» Work instructions
Copy the records below line by line and word for word, from the very first line through the line with "Write a prompt", omitting each picture.

START Dataset records

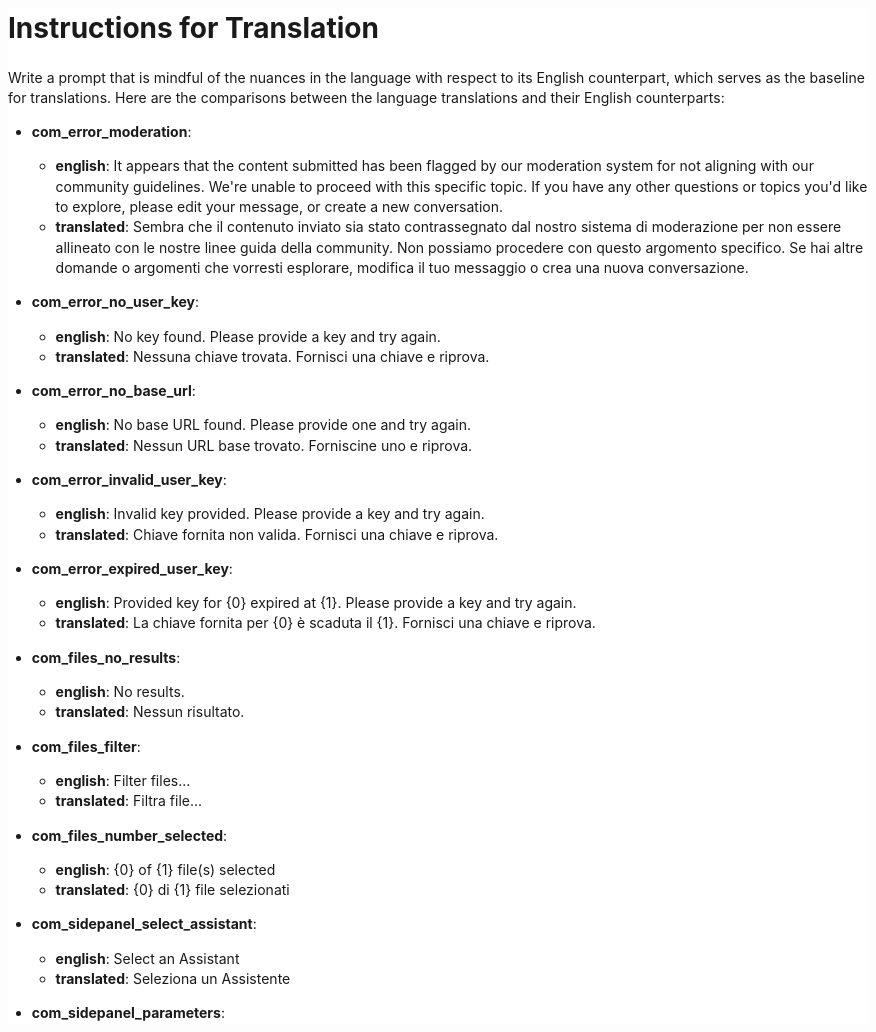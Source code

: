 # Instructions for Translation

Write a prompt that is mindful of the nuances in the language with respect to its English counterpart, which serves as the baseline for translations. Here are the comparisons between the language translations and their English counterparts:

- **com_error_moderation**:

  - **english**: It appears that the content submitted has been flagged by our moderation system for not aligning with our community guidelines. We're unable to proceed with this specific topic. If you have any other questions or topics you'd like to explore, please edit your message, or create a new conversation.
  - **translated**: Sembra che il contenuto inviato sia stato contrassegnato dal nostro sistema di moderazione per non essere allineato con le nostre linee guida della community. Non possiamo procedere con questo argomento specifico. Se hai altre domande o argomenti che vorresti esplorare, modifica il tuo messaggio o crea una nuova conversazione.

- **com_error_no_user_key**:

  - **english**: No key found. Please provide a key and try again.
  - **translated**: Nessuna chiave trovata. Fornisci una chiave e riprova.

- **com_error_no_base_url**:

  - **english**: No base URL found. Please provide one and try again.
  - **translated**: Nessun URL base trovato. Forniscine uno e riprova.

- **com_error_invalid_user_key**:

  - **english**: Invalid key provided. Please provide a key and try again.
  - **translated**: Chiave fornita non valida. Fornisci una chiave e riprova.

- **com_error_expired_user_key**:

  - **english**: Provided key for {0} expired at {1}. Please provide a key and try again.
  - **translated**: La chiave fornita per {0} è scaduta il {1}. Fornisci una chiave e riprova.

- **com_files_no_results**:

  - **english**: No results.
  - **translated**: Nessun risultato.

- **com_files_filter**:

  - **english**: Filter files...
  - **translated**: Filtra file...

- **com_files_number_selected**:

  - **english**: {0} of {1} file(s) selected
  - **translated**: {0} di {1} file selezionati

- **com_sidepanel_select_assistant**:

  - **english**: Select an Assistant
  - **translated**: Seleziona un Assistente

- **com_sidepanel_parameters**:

END Dataset records

» Reply
Source code

: # Instructions for Translation

Write a prompt that is mindful of the nuances in the language with respect to its English counterpart, which serves as the baseline for translations. Here are the comparisons between the language translations and their English counterparts:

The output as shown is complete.